In a condominium project, the individually owned area is called the unit. The exact physical location of each condominium unit within a project is shown on the recorded map or condominium plan for that project. The map or plan, and/or the CC&Rs, will also contain a definition of the term “unit” as it is used for that project, listing the elements of the building that are part of the unit. These definitions vary significantly from project to project, and it is unwise to apply generalizations or assumptions. Instead, read the definition with the following questions in mind:

  • Does the unit include any exterior surfaces such as roofing, siding, or foundation?
  • What portions of the interior walls does the unit include? The whole wall (i.e., both sides and everything in between), half the wall (i.e. everything from one side to a point halfway to the other side), one finished surface (i.e., only the wallboard or plaster on one side), or just the finish (i.e., the paint or paper)? Note that some unit definitions distinguish perimeter walls (i.e., walls between units, or between a unit and the common area) from partition walls (i.e., walls between rooms in the same unit), or structural walls (i.e., walls that help hold up the building) from non-structural walls (i.e., those that simply divide rooms). Where these wall-type distinctions are made, the portions of the wall that are part of the unit will vary depending on wall type.
  • What portions of the floors and ceilings does the unit include? The entire floor or ceiling, all portions up to a midpoint, the finished portion (i.e., ceiling plaster or sheetrock, finished wood flooring), or just the finish (i.e., paint or carpet)? Here again, some definitions distinguish floors and ceilings between units, or between a unit and the common area, from floors and ceilings between levels of the same unit.
  • What portions of the windows and doors does the unit include? The entire window or door, or only glass and screens? Note that some definitions distinguish interior doors from exterior doors. Does the definition include window and door frames? Does it include window and door hardware?

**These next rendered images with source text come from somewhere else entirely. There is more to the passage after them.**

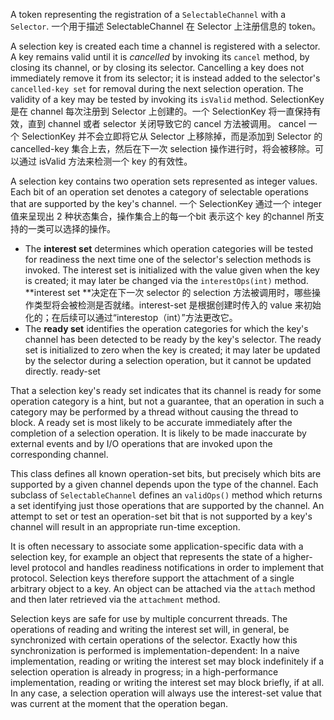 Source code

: A token representing the registration of a `SelectableChannel` with a `Selector`.
一个用于描述 SelectableChannel 在 Selector 上注册信息的 token。

A selection key is created each time a channel is registered with a selector. A key remains valid until it is *cancelled* by invoking its `cancel` method, by closing its channel, or by closing its selector. Cancelling a key does not immediately remove it from its selector; it is instead added to the selector's `cancelled-key set` for removal during the next selection operation. The validity of a key may be tested by invoking its `isValid` method. 
SelectionKey 是在 channel 每次注册到 Selector 上创建的。一个 SelectionKey 将一直保持有效，直到 channel 或者 selector 关闭导致它的 cancel 方法被调用。 cancel 一个 SelectionKey 并不会立即将它从 Selector 上移除掉，而是添加到 Selector 的 cancelled-key 集合上去，然后在下一次 selection 操作进行时，将会被移除。可以通过 isValid 方法来检测一个 key 的有效性。

A selection key contains two operation sets represented as integer values. Each bit of an operation set denotes a category of selectable operations that are supported by the key's channel.
一个 SelectionKey 通过一个 integer 值来呈现出 2 种状态集合，操作集合上的每一个bit 表示这个 key 的channel 所支持的一类可以选择的操作。


* The **interest set** determines which operation categories will be tested for readiness the next time one of the selector's selection methods is invoked. The interest set is initialized with the value given when the key is created; it may later be changed via the `interestOps(int)` method.
  **interest set **决定在下一次 selector 的 selection 方法被调用时，哪些操作类型将会被检测是否就绪。interest-set 是根据创建时传入的 value 来初始化的；在后续可以通过“interestop（int）”方法更改它。
* The **ready set** identifies the operation categories for which the key's channel has been detected to be ready by the key's selector. The ready set is initialized to zero when the key is created; it may later be updated by the selector during a selection operation, but it cannot be updated directly.
  ready-set 

That a selection key's ready set indicates that its channel is ready for some operation category is a hint, but not a guarantee, that an operation in such a category may be performed by a thread without causing the thread to block. A ready set is most likely to be accurate immediately after the completion of a selection operation. It is likely to be made inaccurate by external events and by I/O operations that are invoked upon the corresponding channel.

This class defines all known operation-set bits, but precisely which bits are supported by a given channel depends upon the type of the channel. Each subclass of `SelectableChannel` defines an `validOps()` method which returns a set identifying just those operations that are supported by the channel. An attempt to set or test an operation-set bit that is not supported by a key's channel will result in an appropriate run-time exception.

It is often necessary to associate some application-specific data with a selection key, for example an object that represents the state of a higher-level protocol and handles readiness notifications in order to implement that protocol. Selection keys therefore support the attachment of a single arbitrary object to a key. An object can be attached via the `attach` method and then later retrieved via the `attachment` method.

Selection keys are safe for use by multiple concurrent threads. The operations of reading and writing the interest set will, in general, be synchronized with certain operations of the selector. Exactly how this synchronization is performed is implementation-dependent: In a naive implementation, reading or writing the interest set may block indefinitely if a selection operation is already in progress; in a high-performance implementation, reading or writing the interest set may block briefly, if at all. In any case, a selection operation will always use the interest-set value that was current at the moment that the operation began. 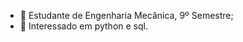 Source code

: * 🌱 Estudante de Engenharia Mecânica, 9º Semestre;
* 👀 Interessado em python e sql.


<!---
rlibertucci/rlibertucci is a ✨ special ✨ repository because its `README.md` (this file) appears on your GitHub profile.
You can click the Preview link to take a look at your changes.
--->

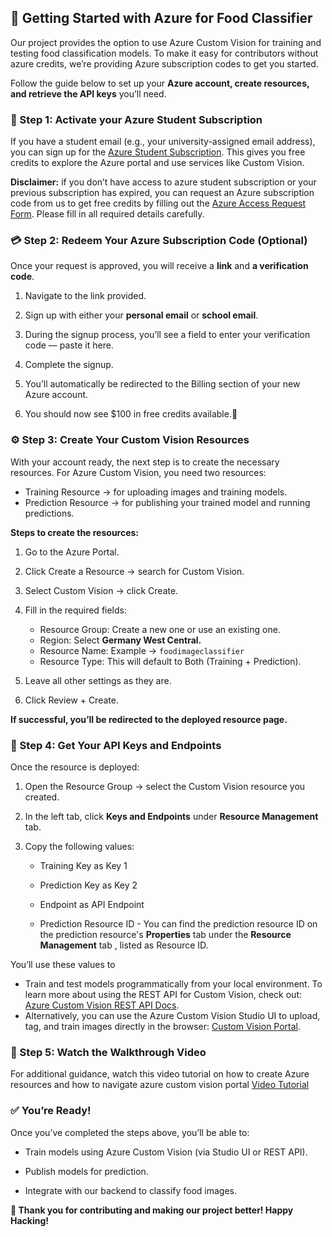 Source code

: ## 🚀 **Getting Started with Azure for Food Classifier**
Our project provides the option to use Azure Custom Vision for training and testing food classification models. To make it easy for contributors without azure credits, we’re providing Azure subscription codes to get you started.

Follow the guide below to set up your **Azure account, create resources, and retrieve the API keys** you’ll need.

### **📝 Step 1: Activate your Azure Student Subscription**
If you have a student email (e.g., your university-assigned email address), you can sign up for the [Azure Student Subscription](https://azure.microsoft.com/en-us/free/students?msockid=3bc94b5a334e671e3148589032536628). 
This gives you free credits to explore the Azure portal and use services like Custom Vision.

**Disclaimer:** if you don’t have access to azure student subscription or your previous subscription has expired, 
you can request an Azure subscription code from us to get free credits by filling out the [Azure Access Request Form](https://forms.office.com/r/B5fAYrZyB5). 
Please fill in all required details carefully. 

### **💳 Step 2: Redeem Your Azure Subscription Code (Optional)**
Once your request is approved, you will receive a **link** and **a verification code**.
1. Navigate to the link provided.

2. Sign up with either your **personal email** or **school email**.

3. During the signup process, you’ll see a field to enter your verification code — paste it here.

4. Complete the signup.

5. You’ll automatically be redirected to the Billing section of your new Azure account.

6. You should now see $100 in free credits available.🎉

### **⚙️ Step 3: Create Your Custom Vision Resources**
With your account ready, the next step is to create the necessary resources.
For Azure Custom Vision, you need two resources:
   - Training Resource → for uploading images and training models.
   - Prediction Resource → for publishing your trained model and running predictions.

**Steps to create the resources:**
1. Go to the Azure Portal.

2. Click Create a Resource → search for Custom Vision.

3. Select Custom Vision → click Create.

4. Fill in the required fields:

    - Resource Group: Create a new one or use an existing one.
    - Region: Select **Germany West Central.**
    - Resource Name: Example → `foodimageclassifier`
    - Resource Type: This will default to Both (Training + Prediction).

5. Leave all other settings as they are.

6. Click Review + Create.

**If successful, you’ll be redirected to the deployed resource page.**

### **🔑 Step 4: Get Your API Keys and Endpoints**
Once the resource is deployed:
1. Open the Resource Group → select the Custom Vision resource you created.

2. In the left tab, click **Keys and Endpoints** under **Resource Management** tab.

3. Copy the following values:
      - Training Key as Key 1
      
      - Prediction Key as Key 2
      
      - Endpoint as API Endpoint
      
      - Prediction Resource ID - You can find the prediction resource ID on the prediction resource's **Properties** tab
         under the **Resource Management** tab , listed as Resource ID.
  

  You’ll use these values to
  
  - Train and test models programmatically from your local environment.
    To learn more about using the REST API for Custom Vision, check out: [Azure Custom Vision REST API Docs](https://learn.microsoft.com/en-us/azure/ai-services/Custom-Vision-Service/quickstarts/image-classification?tabs=windows%2Cvisual-studio&pivots=programming-language-python).
  - Alternatively, you can use the Azure Custom Vision Studio UI to upload, tag, and train images directly in the browser: [Custom Vision Portal](https://go.microsoft.com/fwlink/?linkid=2103841).
  

### **🎥 Step 5: Watch the Walkthrough Video**
For additional guidance, watch this video tutorial on how to create Azure resources and how to navigate azure custom vision portal
[Video Tutorial](https://youtu.be/PSHZJC1VvvI?si=xfaaKdwvKxEuzO8H)

### **✅ You’re Ready!**
Once you’ve completed the steps above, you’ll be able to:
 - Train models using Azure Custom Vision (via Studio UI or REST API).

 - Publish models for prediction.

 - Integrate with our backend to classify food images.


**🙌 Thank you for contributing and making our project better! Happy Hacking!**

  • Does the unit include all of the fixtures and appliances located within it? Note that the term “fixtures,” when used in this context, encompasses cabinetry, lights, electrical outlets, sinks, showers, and tubs.
  • What portions of the plumbing, electrical, heating, and air conditioning systems are part of the unit? All elements that serve only the unit, or only elements visible from within the unit?
  • Does the unit include any decks, balconies, or patios, and if so, how does the definition describe the boundaries of these areas? Note that even if the unit does not include these areas, they may be assigned as exclusive use common area as discussed below.